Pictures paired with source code
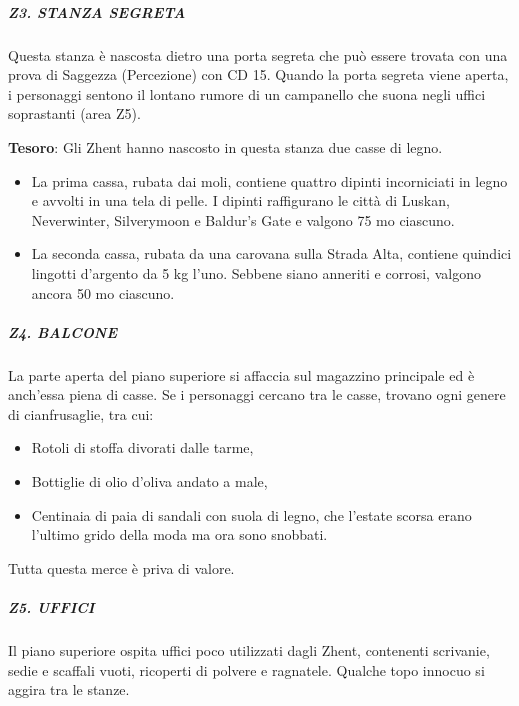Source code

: \documentclass{article}
\begin{document}
                        \subparagraph{Z3. STANZA SEGRETA}
                        Questa stanza è nascosta dietro una porta segreta che può essere trovata con una prova di Saggezza (Percezione) con CD 15. Quando la porta segreta viene aperta, i personaggi sentono il lontano rumore di un campanello che suona negli uffici soprastanti (area Z5).

                        \textbf{Tesoro}: Gli Zhent hanno nascosto in questa stanza due casse di legno.
                        
                        \begin{itemize}
                            \item La prima cassa, rubata dai moli, contiene quattro dipinti incorniciati in legno e avvolti in una tela di pelle. I dipinti raffigurano le città di Luskan, Neverwinter, Silverymoon e Baldur's Gate e valgono 75 mo ciascuno.
                            \item La seconda cassa, rubata da una carovana sulla Strada Alta, contiene quindici lingotti d'argento da 5 kg l'uno. Sebbene siano anneriti e corrosi, valgono ancora 50 mo ciascuno.
                        \end{itemize}
                        


                        \subparagraph{Z4. BALCONE}
                        La parte aperta del piano superiore si affaccia sul magazzino principale ed è anch'essa piena di casse. Se i personaggi cercano tra le casse, trovano ogni genere di cianfrusaglie, tra cui:

                        \begin{itemize}
                            \item Rotoli di stoffa divorati dalle tarme,
                            \item Bottiglie di olio d'oliva andato a male,
                            \item Centinaia di paia di sandali con suola di legno, che l'estate scorsa erano l'ultimo grido della moda ma ora sono snobbati.
                        \end{itemize}
                        
                        Tutta questa merce è priva di valore.
                        


                        \subparagraph{Z5. UFFICI}
Il piano superiore ospita uffici poco utilizzati dagli Zhent, contenenti scrivanie, sedie e scaffali vuoti, ricoperti di polvere e ragnatele. Qualche topo innocuo si aggira tra le stanze. 
\end{document}
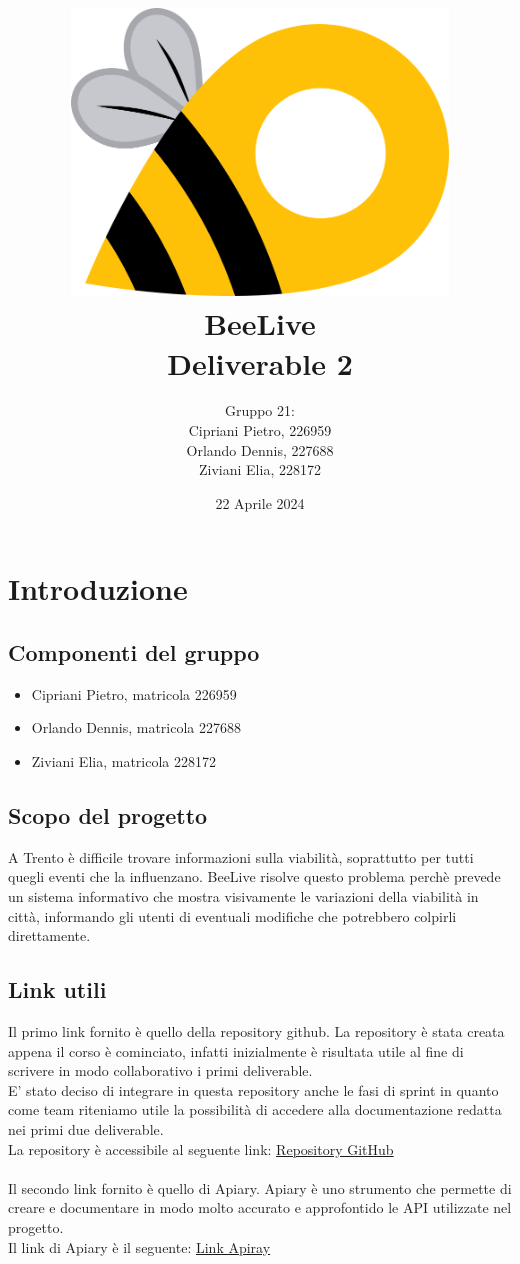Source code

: \documentclass{article}
\title{\includegraphics[width=0.75\textwidth]{Images/BeeLive-Logo.png}\\\vspace{100pt}
\LARGE{\textbf{BeeLive\\Deliverable 2}}}
\author{Gruppo 21:\\
Cipriani Pietro, 226959\\
Orlando Dennis, 227688\\
Ziviani Elia, 228172}
\date{22 Aprile 2024}
\begin{document}
\maketitle
\thispagestyle{firstpage} %
\clearpage

\pagestyle{nonplain} %

\renewcommand{\contentsname}{Indice}
\tableofcontents

\clearpage

\section{Introduzione}

\subsection{Componenti del gruppo}
\begin{itemize}
    \item Cipriani Pietro, matricola 226959
    \item Orlando Dennis, matricola 227688
    \item Ziviani Elia, matricola 228172
\end{itemize}

\subsection{Scopo del progetto}
A Trento è difficile trovare informazioni sulla viabilità, soprattutto per tutti quegli eventi che la influenzano. BeeLive risolve questo problema perchè prevede un sistema informativo che mostra visivamente le variazioni della viabilità in città, informando gli utenti di eventuali modifiche che potrebbero colpirli direttamente.

\subsection{Link utili}
Il primo link fornito è quello della repository github. La repository è stata creata appena il corso è cominciato, infatti inizialmente è risultata utile al fine di scrivere in modo collaborativo i primi deliverable.\\
E' stato deciso di integrare in questa repository anche le fasi di sprint in quanto come team riteniamo utile la possibilità di accedere alla documentazione redatta nei primi due deliverable.\\
La repository è accessibile al seguente link: \href{https://github.com/ELI20ZIVI/BeeLive/}{Repository GitHub}\\ \\
Il secondo link fornito è quello di Apiary. Apiary è uno strumento che permette di creare e documentare in modo molto accurato e approfontido le API utilizzate nel progetto.\\
Il link di Apiary è il seguente: \href{https://beelive.docs.apiary.io/#}{Link Apiray}\\
\end{document}
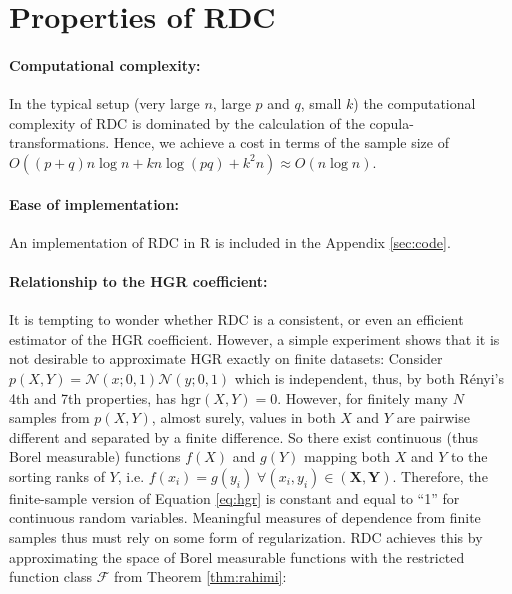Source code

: \documentclass{article}
\begin{document}
\section{Properties of RDC}\label{sec:rdc_prop}
\paragraph{Computational complexity:} In the typical setup (very large $n$,
large $p$ and $q$, small $k$) the computational complexity of RDC is dominated
by the calculation of the copula-transformations. Hence, we achieve a cost in
terms of the sample size of $O((p+q) n \log n + kn\log(pq) + k^2n) \approx O(n
\log n)$. 

\paragraph{Ease of implementation:} An implementation of RDC in R is included
in the Appendix \ref{sec:code}.

\paragraph{Relationship to the HGR coefficient:} \label{sec:relat-hgr}
It is tempting to wonder whether RDC is a consistent, or even an efficient
estimator of the HGR coefficient. However, a simple experiment shows
that it is not desirable to approximate HGR exactly on finite datasets:
Consider $p(X,Y)=\mathcal{N}(x;0,1)\mathcal{N}(y;0,1)$ which is independent,
thus, by both R\'enyi's 4th and 7th properties, has $\mathrm{hgr}(X,Y)=0$.
However, for finitely many $N$ samples from $p(X,Y)$, almost surely, values in
both $X$ and $Y$ are pairwise different and separated by a finite difference.
So there exist continuous (thus Borel measurable) functions $f(X)$ and $g(Y)$
mapping both $X$ and $Y$ to the sorting ranks of $Y$, i.e.
$f(x_i)=g(y_i)\;\forall (x_i,y_i)\in(\bm X,\bm Y)$. Therefore, the
finite-sample version of Equation \eqref{eq:hgr} is constant and equal to ``1'' 
for continuous random variables. Meaningful measures of dependence from finite
  samples thus must rely on some form of regularization. RDC achieves this by
  approximating the space of Borel measurable functions with the restricted
  function class $\mathcal{F}$ from Theorem \ref{thm:rahimi}:
\end{document}
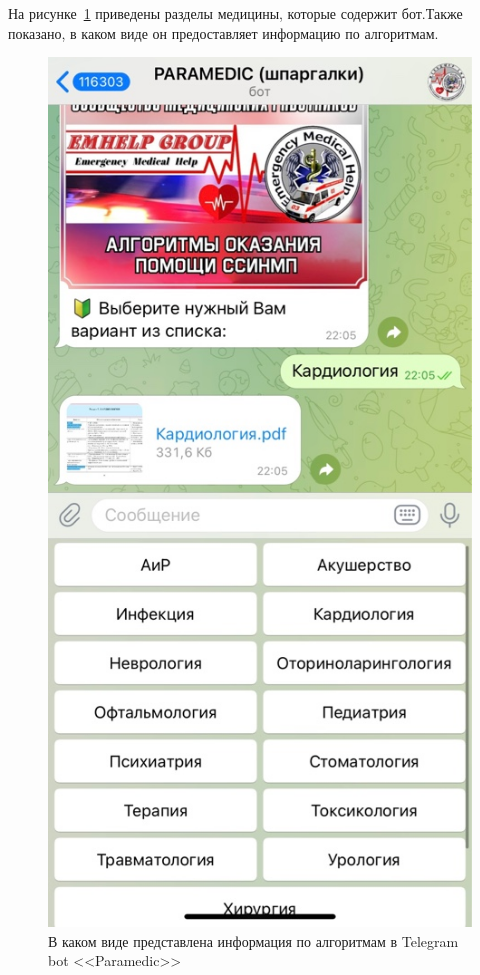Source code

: \begin{enumerate}
    На рисунке~\ref{fig:fig06} приведены разделы медицины, которые содержит бот.Также показано, в каком виде он предоставляет информацию по алгоритмам.

     \begin{figure}
        \includegraphics[scale=0.6]{styles/diploma/inc/prog2_2.jpeg}
        \caption{В каком виде представлена информация по алгоритмам в Telegram bot <<Paramedic>>}
        \label{fig:fig06}
    \end{figure}


\end{enumerate}
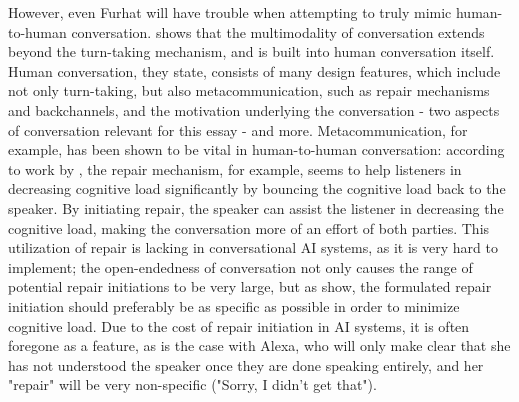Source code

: \documentclass[11pt]{article}
\begin{document}
However, even Furhat will have trouble when attempting to truly mimic human-to-human conversation.
\citet{levinson2019natural} shows that the multimodality of conversation extends beyond the turn-taking mechanism, and is built into human conversation itself.
Human conversation, they state, consists of many design features, which include not only turn-taking, but also metacommunication, such as repair mechanisms and backchannels, and the motivation underlying the conversation - two aspects of conversation relevant for this essay - and more.
Metacommunication, for example, has been shown to be vital in human-to-human conversation: according to work by \citet{dingemanse2024interactive}, the repair mechanism, for example, seems to help listeners in decreasing cognitive load significantly by bouncing the cognitive load back to the speaker.
By initiating repair, the speaker can assist the listener in decreasing the cognitive load, making the conversation more of an effort of both parties.
This utilization of repair is lacking in conversational AI systems, as it is very hard to implement; the open-endedness of conversation not only causes the range of potential repair initiations to be very large, but as \citeauthor{dingemanse2024interactive} show, the formulated repair initiation should preferably be as specific as possible in order to minimize cognitive load.
Due to the cost of repair initiation in AI systems, it is often foregone as a feature, as is the case with Alexa, who will only make clear that she has not understood the speaker once they are done speaking entirely, and her "repair" will be very non-specific ("Sorry, I didn't get that").
\end{document}

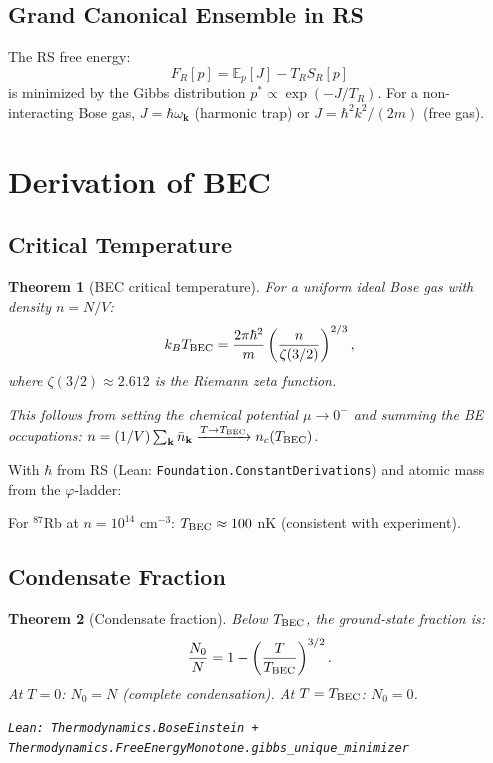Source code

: \documentclass[12pt,a4paper]{article}
\newtheorem{theorem}{Theorem}[section]
\theoremstyle{definition}
\theoremstyle{remark}
\begin{document}
\subsection{Grand Canonical Ensemble in RS}

The RS free energy:
\begin{equation}
  F_R[p] = \mathbb{E}_p[J] - T_R S_R[p]
\end{equation}
is minimized by the Gibbs distribution $p^* \propto \exp(-J/T_R)$.
For a non-interacting Bose gas, $J = \hbar\omega_\mathbf{k}$ (harmonic
trap) or $J = \hbar^2k^2/(2m)$ (free gas).

\section{Derivation of BEC}

\subsection{Critical Temperature}

\begin{theorem}[BEC critical temperature]\label{thm:Tc}
For a uniform ideal Bose gas with density $n = N/V$:
\begin{equation}
  k_B T_{\rm BEC} = \frac{2\pi\hbar^2}{m}\left(\frac{n}{\zeta(3/2)}\right)^{2/3},
  \label{eq:Tc}
\end{equation}
where $\zeta(3/2) \approx 2.612$ is the Riemann zeta function.

This follows from setting the chemical potential $\mu \to 0^-$ and
summing the BE occupations:
$n = (1/V)\sum_\mathbf{k}\bar{n}_\mathbf{k} \xrightarrow{T\to T_{\rm BEC}} n_c(T_{\rm BEC})$.
\end{theorem}

With $\hbar$ from RS (Lean: \texttt{Foundation.ConstantDerivations})
and atomic mass from the $\varphi$-ladder:

For ${}^{87}$Rb at $n = 10^{14}$ cm$^{-3}$:
$T_{\rm BEC} \approx 100$ nK (consistent with experiment).

\subsection{Condensate Fraction}

\begin{theorem}[Condensate fraction]\label{thm:frac}
Below $T_{\rm BEC}$, the ground-state fraction is:
\begin{equation}
  \frac{N_0}{N} = 1 - \left(\frac{T}{T_{\rm BEC}}\right)^{3/2}.
  \label{eq:frac}
\end{equation}
At $T=0$: $N_0 = N$ (complete condensation).
At $T = T_{\rm BEC}$: $N_0 = 0$.

\texttt{Lean: Thermodynamics.BoseEinstein + Thermodynamics.FreeEnergyMonotone.gibbs\_unique\_minimizer}
\end{theorem}
\end{document}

Problem to solve
Only the lines from the first line of the data above through the line with "Questa stanza è" should appear in the answer, retyped exactly, with every picture left out.

Solution below
Source code

: \documentclass{article}
\begin{document}
                        \subparagraph{Z3. STANZA SEGRETA}
                        Questa stanza è nascosta dietro una porta segreta che può essere trovata con una prova di Saggezza (Percezione) con CD 15. Quando la porta segreta viene aperta, i personaggi sentono il lontano rumore di un campanello che suona negli uffici soprastanti (area Z5).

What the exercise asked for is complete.